Alice esbozó una rápida sonrisa, dio media vuelta y emprendió el camino hacia el monasterio.
El viaje de regreso fue más rápido, pues sólo teníamos que volver sobre nuestros pasos. Mientras seguía a Alice, no podía apartar los ojos de su nuca, y hubo un momento en que estuve a punto de estirar la mano y tocarla. Estaba claro que los monjes no eran los únicos capaces de hacer el ridículo y comportarse como unos hipócritas.
De pronto, la vergüenza se apoderó de mí, y apenas dijimos nada durante todo el camino de vuelta. Pero al menos el silencio parecía más cálido que a la ida.
Cuando llegamos a la enfermería, Alice dijo que debía volver al trabajo y me dejó. El hermano Guy estaba vendándole la pierna al monje grueso. Al verme, alzó la cabeza hacia mí.

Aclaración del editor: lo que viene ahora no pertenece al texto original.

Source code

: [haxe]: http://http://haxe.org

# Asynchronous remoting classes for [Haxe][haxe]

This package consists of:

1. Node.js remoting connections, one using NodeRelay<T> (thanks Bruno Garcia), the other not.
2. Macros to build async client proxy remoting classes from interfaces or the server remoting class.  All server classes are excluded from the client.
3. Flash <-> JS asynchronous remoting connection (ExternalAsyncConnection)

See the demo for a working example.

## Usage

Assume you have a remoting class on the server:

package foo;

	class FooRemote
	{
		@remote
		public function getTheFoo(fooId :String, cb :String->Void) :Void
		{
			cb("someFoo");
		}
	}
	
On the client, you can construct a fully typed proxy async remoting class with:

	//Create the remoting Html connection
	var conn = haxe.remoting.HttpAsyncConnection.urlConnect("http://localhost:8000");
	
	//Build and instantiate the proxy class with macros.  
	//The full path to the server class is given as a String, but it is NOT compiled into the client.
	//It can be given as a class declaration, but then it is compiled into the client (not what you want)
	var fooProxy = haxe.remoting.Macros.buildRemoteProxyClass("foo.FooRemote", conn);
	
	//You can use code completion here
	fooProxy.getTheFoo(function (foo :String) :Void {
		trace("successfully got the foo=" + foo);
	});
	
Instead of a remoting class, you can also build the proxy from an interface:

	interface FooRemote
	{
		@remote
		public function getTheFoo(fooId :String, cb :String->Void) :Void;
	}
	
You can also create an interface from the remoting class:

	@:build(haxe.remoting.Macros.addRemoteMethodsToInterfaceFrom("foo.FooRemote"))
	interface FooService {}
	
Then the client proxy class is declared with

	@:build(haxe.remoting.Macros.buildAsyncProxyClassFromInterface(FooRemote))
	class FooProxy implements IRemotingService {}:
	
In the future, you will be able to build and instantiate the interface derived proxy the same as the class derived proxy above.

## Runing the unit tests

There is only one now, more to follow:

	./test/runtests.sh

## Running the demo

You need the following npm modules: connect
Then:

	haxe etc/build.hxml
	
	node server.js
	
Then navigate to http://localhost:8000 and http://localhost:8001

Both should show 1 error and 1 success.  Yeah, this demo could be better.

– ¿Ya de vuelta? -me preguntó-. Parecéis helado.
– Y lo estoy. Alice me ha sido de gran ayuda; os lo agradezco a los dos.
– ¿Qué tal dormís ahora?
– Mucho mejor, gracias a vuestra milagrosa poción. ¿Habéis visto a Mark?
– Ha pasado hace un momento por aquí. Iba a vuestra habitación. ¡Seguid tomando la poción durante unos días! -me recomendó el enfermero mientras yo abandonaba la sala preguntándome si debía hablarle a Mark de mi conversación con Alice.
Llegué a la habitación y abrí la puerta.
– Mark, he estado en… -empecé a decir mirando a mi alrededor.
La habitación estaba vacía. Pero, de pronto, oí una voz, una voz que parecía surgir de la nada. -¡Señor! ¡Ayudadme!
24
– ¡Socorro!
En la apagada voz de Mark, que en mi confusión me parecía surgida del vacío, había un tono de pánico.
Al cabo de un momento, advertí que el aparador estaba ligeramente separado de la pared. Miré detrás y vi una puerta falsa en el revestimiento de madera. Tiré con fuerza del pesado mueble hasta que conseguí apartarlo un poco más.
– ¡Mark! ¿Estás ahí?
– ¡Me he quedado encerrado! ¡Abridme, señor! ¡Deprisa, podría volver en cualquier momento!
Accioné el viejo y roñoso picaporte, se oyó un clic y la portezuela se abrió, dejando pasar una ráfaga de aire húmedo. Mark salió disparado de la oscuridad, con el pelo revuelto y cubierto de polvo. Miré hacia la negrura y luego me volví hacia él.
– ¡Por las llagas de Cristo! ¿Qué ha pasado? ¿Quién podría volver?
– Después de entrar ahí -dijo Mark entre jadeo y jadeo-, he cerrado la puerta, sin darme cuenta de que no se podía abrir desde dentro. Me he quedado atrapado. La portezuela tiene una mirilla; alguien ha estado espiándonos.
– Cuéntame lo que ha ocurrido, desde el principio.
«Al menos, con el susto se ha olvidado del enfado», me dije.